Fannie Mae and Freddie Mac have issued different guidance about the forbearance
duration and there has been other guidance provided by the Consumer Financial
Protection Bureau (CFPB) and the Conference of State Bank Supervisors.

A
review of servicers websites conducted by the Housing and Urban Development (HUD)
Office of Inspector General found many with no consumer information about the
CARES Act and others with inconsistent or incorrect guidance. There is also
concern that the requirement that servicers continue to advance principle and
interest payments to investors and pay property taxes and insurance premiums
for homeowners in forbearance will provide serious liquidity issues for
servicers.

Each
of the witnesses provided transcripts of their prepared testimony. Highlights
are summarized below.

Cohen said she was appearing
on behalf of a dozen or more consumer groups as well as the National Consumer
Law Center. She called the forbearance provisions of the CARES Act “an
important first step in preserving homeownership and helping struggling homeowners
but called for additional action


  • Renewed
    efforts to protect and expand Black and Latinx homeownership, as rates of Black
    and Latinx homeownership had not yet recovered from the Great Recession when
    the pandemic began.

  • Collection
    of loan-level borrower, loan performance, and loss mitigation data on at least a
    quarterly basis, with public reporting.

  • Expansion
    of CARES Act protections to prevent avoidable foreclosures, mitigate the
    impact of foreclosures that do occur, and limit spillover effects from the
    housing market to neighborhoods and the broader economy. These protections should
    include: standardized forbearance options for all mortgage loans, timely and
    accurate information to borrowers about loss mitigation options; affordable
    repayment options; a moratorium on negative credit reporting; targeted support
    for the hardest-hit communities; and measures to prevent neighborhood blight.

  • Increased
    federal oversight, improved regulations, and future reforms in the mortgage
    servicing industry. This would include amending CFPB’s one-sided
    relaxation of the mortgage servicing rules, clarifying and improving FHA loss
    mitigation policies; and revising FHFA programs to prevent avoidable
    foreclosures and support the origination market; She also suggested addressing
    needed mortgage servicing reform to better align servicer incentives with those
    of borrowers and investors.

Williams said the pandemic has had a crushing and devastating
effect on black homeowners because of mass unemployment. Roughly 24 percent of
them reported some difficulty in making their June mortgage payments and there
is a 13-percentage point gap between white and Black homeowners in their rates
of forbearance.

He urged Congress to
take action to ensure that their actions and those of the government to
maintain homeownership are equitable.


  • Funds should be allocated specifically to the
    preservation of Black homeownership.

  • Assistance should be provided to borrowers not
    covered by the CARES Act.

  • Servicers must be required to notify borrowers
    of their rights to apply for forbearance and provide toll-free phone lines
    staffed with knowledgeable personnel to assist with the process.

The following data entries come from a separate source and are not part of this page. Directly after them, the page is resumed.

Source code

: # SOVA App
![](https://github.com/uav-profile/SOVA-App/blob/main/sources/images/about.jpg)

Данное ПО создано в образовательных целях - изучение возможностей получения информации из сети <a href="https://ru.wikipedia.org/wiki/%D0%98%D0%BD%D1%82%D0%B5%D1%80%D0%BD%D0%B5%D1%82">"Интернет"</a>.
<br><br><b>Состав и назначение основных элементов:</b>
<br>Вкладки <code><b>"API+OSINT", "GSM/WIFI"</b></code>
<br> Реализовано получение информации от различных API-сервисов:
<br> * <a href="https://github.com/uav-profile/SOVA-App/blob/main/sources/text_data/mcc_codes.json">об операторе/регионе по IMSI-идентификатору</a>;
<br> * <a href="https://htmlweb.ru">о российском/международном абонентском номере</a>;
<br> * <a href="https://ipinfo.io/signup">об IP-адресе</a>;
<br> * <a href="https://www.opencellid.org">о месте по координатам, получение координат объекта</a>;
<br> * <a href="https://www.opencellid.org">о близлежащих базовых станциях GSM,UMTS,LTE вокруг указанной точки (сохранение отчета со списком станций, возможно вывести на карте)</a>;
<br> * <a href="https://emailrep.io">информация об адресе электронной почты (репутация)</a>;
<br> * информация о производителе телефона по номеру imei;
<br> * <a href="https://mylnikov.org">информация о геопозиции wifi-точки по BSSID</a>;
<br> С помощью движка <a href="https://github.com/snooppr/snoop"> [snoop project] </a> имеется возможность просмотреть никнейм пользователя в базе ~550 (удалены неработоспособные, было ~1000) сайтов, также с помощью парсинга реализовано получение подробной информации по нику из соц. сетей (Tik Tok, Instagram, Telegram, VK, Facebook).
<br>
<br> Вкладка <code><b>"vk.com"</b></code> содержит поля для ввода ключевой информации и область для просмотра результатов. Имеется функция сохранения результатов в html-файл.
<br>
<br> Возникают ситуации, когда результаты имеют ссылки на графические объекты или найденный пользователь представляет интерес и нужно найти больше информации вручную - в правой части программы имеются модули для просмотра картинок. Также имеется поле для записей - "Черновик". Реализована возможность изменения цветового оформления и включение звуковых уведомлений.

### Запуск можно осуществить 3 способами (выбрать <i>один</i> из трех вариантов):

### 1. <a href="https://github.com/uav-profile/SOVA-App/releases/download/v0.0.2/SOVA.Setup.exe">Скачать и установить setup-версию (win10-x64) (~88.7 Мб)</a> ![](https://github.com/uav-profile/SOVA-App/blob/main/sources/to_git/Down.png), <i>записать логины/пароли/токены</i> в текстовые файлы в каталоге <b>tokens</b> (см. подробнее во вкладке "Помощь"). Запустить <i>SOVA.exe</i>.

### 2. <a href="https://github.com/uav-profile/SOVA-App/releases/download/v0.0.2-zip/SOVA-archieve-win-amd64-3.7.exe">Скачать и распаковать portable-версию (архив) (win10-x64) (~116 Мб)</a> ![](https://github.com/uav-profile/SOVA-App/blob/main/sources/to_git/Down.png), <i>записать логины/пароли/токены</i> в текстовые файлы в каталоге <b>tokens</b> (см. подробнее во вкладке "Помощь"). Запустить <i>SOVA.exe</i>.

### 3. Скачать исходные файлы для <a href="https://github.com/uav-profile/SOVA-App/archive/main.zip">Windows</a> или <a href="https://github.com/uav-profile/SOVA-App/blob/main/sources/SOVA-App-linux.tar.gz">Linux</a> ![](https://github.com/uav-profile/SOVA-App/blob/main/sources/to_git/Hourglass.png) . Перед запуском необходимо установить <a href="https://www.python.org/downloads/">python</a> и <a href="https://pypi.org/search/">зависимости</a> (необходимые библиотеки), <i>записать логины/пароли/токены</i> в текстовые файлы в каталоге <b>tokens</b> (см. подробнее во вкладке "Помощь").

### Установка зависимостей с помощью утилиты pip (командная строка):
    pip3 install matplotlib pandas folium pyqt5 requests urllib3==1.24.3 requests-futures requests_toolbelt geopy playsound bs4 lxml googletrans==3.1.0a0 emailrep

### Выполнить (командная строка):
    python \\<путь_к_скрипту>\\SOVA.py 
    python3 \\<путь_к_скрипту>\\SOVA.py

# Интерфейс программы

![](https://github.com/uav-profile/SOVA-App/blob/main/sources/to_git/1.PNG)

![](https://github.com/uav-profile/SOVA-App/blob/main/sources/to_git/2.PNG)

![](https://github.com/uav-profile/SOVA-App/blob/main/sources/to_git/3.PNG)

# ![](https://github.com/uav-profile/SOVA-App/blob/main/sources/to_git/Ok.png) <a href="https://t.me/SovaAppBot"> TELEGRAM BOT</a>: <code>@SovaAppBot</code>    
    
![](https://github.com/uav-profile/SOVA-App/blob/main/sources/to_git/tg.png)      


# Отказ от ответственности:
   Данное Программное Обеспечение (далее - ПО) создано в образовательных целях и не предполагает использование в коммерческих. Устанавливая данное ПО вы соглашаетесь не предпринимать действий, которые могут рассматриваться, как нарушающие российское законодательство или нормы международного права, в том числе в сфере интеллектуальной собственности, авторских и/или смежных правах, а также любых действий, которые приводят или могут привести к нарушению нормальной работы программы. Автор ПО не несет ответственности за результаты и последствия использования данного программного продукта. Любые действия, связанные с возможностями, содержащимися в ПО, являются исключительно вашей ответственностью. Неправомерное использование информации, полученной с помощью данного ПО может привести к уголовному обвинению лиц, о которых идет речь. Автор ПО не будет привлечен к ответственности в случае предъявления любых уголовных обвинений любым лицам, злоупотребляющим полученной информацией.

  • The federal government is allocating resources
    to build public awareness around the health risks associated with the pandemic.
    Similar efforts should go toward informing borrowers of their rights.

Griffin said three months
after passage of the CARES Act, the housing counselors her organization
represents are still hearing of serious problems with servicers. They include:


  • Notwithstanding HUD and FHFA declarations to the
    contrary, consumers say they are being pressured to pay their arrearages in a
    lump sum. In extreme cases servicers have demanded that unemployment support be
    used to pay it.

  • When calling to request a discussion about
    payment forbearance options, consumers report that servicer scripts start with
    a lump sum payment at the end of the forbearance period and/or that taking
    advantage of a forbearance could prevent them refinancing their loan in the
    future. This sometimes scares the consumer away from taking advantage of CARES
    Act relief.

  • Counselors have had veterans who were denied
    forbearance of VA loans, consumers who claim that they have been denied
    forbearances for what they thought was a federally-backed loan, but was actually
    a portfolio loan and have seen challenges for homeowners who have recently gone
    through a loan modification or were delinquent heading into COVID-related
    furloughs.

  • Much of counselor assistance to date has been
    assisting borrowers who were improperly denied forbearance, and only approved
    with the intervention of a housing counselor. More and specific guidance around
    recently impaired loans should be provided.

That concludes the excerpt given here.